Given data:
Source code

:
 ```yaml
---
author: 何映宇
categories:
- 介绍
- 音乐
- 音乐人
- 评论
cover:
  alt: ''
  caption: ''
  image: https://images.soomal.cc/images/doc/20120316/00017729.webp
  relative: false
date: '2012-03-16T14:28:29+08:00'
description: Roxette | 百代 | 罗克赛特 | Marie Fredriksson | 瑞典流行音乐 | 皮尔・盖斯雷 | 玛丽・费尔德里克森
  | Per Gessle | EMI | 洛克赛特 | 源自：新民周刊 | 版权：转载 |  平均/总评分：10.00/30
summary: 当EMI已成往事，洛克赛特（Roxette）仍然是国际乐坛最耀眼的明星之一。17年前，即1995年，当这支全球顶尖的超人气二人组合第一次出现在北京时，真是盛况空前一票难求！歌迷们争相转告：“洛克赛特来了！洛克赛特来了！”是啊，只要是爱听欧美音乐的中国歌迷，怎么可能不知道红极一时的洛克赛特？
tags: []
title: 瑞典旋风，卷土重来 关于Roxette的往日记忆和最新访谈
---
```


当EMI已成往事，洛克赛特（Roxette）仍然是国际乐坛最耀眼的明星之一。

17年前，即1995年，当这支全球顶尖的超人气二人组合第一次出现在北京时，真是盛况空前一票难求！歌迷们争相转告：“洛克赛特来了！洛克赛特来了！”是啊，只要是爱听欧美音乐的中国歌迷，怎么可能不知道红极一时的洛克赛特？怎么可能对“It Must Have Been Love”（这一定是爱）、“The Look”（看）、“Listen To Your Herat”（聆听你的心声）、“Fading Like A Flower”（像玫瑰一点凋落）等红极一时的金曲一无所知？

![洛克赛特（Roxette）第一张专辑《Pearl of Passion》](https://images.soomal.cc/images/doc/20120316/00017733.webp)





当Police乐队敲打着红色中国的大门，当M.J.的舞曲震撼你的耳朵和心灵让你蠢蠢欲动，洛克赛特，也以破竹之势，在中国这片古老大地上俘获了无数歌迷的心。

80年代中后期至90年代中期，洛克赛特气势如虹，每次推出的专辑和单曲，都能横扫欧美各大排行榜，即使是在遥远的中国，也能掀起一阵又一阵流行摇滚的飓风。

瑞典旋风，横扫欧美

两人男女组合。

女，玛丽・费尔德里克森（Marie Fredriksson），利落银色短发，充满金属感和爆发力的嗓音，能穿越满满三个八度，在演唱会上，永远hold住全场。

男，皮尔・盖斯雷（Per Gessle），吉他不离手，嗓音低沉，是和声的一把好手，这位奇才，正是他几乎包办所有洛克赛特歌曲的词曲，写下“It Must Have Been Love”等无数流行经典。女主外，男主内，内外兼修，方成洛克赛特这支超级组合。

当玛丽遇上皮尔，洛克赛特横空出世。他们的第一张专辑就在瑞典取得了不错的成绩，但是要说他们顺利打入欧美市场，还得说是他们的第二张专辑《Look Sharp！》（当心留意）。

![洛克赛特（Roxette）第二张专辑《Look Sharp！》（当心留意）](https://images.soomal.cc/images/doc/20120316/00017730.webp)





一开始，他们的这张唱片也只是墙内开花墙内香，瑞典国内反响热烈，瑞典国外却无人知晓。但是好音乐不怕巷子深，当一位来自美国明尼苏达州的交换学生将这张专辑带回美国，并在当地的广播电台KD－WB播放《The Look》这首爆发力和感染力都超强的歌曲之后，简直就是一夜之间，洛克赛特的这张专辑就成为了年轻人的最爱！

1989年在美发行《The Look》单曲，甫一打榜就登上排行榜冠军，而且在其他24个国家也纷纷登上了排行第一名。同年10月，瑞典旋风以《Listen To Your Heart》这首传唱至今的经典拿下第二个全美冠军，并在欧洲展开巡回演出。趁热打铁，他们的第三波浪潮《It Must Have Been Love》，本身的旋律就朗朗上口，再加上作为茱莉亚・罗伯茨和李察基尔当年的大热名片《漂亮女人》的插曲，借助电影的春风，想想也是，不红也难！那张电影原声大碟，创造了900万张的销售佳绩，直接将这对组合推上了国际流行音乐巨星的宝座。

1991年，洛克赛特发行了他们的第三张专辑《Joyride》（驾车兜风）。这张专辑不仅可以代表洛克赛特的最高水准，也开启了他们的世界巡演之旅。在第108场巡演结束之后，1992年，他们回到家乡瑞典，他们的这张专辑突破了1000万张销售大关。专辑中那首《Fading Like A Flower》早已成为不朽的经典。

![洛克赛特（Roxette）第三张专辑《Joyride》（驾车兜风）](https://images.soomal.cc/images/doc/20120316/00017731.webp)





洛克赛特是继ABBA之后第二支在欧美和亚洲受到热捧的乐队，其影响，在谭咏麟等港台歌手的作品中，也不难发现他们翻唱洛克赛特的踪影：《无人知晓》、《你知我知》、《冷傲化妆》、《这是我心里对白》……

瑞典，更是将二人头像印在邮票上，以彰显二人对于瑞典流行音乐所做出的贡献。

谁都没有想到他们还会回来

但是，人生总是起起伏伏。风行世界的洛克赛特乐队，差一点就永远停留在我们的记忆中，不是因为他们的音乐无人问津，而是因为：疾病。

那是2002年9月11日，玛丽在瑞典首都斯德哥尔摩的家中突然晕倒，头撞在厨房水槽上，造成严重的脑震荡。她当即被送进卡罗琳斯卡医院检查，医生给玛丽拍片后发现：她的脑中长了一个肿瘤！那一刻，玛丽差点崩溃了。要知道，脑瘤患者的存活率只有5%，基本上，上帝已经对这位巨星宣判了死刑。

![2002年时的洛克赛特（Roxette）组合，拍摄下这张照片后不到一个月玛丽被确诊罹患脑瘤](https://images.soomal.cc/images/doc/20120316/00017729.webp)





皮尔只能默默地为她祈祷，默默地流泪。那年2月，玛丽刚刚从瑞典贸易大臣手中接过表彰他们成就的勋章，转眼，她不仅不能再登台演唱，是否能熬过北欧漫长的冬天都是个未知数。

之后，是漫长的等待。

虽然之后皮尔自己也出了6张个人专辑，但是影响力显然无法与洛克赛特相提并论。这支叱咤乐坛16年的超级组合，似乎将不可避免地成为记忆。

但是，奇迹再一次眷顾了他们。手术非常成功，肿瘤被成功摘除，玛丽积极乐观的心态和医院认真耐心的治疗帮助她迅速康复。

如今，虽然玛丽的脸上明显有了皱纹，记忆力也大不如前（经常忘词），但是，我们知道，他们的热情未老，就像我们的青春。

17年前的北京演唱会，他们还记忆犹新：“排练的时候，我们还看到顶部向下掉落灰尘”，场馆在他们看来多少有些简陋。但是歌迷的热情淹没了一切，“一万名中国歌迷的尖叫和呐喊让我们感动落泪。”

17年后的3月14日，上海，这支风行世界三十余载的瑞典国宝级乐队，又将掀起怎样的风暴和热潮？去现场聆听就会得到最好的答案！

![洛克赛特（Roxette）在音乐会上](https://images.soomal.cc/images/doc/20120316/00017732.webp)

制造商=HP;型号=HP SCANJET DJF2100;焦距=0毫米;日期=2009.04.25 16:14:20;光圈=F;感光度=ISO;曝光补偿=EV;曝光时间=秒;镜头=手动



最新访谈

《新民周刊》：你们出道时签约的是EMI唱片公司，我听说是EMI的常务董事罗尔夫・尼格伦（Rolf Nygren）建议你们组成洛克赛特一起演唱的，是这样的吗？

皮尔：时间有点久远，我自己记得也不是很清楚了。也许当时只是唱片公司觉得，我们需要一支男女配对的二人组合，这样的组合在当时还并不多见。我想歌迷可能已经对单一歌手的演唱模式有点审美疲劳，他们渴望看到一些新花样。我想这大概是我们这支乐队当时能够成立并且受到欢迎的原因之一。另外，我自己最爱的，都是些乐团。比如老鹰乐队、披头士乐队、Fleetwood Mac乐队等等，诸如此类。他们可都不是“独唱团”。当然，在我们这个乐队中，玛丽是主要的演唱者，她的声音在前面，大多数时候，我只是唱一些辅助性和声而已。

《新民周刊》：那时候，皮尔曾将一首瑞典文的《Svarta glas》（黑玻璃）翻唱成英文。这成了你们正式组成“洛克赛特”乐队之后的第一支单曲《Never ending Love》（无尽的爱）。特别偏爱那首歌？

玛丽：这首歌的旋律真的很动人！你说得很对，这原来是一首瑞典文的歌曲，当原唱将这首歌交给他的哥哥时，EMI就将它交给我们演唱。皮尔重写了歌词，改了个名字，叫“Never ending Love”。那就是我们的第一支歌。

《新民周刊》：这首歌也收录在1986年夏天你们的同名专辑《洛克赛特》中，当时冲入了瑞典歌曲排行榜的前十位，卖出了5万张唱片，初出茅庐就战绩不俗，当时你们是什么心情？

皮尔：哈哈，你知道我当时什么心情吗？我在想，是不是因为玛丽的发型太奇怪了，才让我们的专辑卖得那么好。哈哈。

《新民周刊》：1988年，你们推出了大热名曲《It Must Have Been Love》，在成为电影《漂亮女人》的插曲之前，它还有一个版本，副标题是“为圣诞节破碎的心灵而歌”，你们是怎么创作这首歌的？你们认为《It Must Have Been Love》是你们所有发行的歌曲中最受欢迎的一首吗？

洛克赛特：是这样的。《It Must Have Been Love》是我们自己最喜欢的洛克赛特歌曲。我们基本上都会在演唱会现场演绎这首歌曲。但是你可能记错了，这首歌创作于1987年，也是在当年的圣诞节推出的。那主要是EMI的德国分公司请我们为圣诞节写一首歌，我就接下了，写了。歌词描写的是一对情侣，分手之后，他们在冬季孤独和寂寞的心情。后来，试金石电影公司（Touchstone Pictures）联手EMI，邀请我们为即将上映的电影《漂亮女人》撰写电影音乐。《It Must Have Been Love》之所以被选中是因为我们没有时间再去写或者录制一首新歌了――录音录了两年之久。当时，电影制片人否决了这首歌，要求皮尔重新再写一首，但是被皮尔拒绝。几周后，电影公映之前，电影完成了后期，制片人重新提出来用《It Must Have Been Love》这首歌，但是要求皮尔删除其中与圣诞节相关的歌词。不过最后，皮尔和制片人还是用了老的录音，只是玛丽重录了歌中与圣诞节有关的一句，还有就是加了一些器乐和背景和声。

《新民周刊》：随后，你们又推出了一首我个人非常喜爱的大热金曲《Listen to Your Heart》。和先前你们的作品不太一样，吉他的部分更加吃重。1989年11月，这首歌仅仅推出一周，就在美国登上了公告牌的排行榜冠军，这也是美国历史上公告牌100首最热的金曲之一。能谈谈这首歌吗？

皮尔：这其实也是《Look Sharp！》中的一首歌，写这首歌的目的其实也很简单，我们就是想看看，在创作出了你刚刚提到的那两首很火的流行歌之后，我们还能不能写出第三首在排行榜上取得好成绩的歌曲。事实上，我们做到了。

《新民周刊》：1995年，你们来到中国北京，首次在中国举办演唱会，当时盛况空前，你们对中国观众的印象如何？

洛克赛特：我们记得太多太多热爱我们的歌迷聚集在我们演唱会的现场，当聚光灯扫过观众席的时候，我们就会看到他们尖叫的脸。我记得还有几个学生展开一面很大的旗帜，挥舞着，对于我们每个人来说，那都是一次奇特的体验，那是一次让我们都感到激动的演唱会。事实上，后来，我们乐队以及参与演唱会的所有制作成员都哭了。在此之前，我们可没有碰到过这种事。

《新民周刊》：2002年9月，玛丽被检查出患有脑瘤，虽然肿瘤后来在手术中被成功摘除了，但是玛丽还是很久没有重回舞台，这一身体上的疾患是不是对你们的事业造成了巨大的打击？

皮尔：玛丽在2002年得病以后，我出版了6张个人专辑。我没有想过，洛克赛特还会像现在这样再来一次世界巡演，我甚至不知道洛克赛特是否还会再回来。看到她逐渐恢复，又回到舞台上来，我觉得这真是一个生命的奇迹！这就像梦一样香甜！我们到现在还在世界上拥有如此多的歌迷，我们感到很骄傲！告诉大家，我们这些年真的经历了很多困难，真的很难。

Exercise objective:
Your answer must be a single number: how many lines of the entries above contain the string "只要是爱听欧美音乐的中国歌迷".

Answer:
2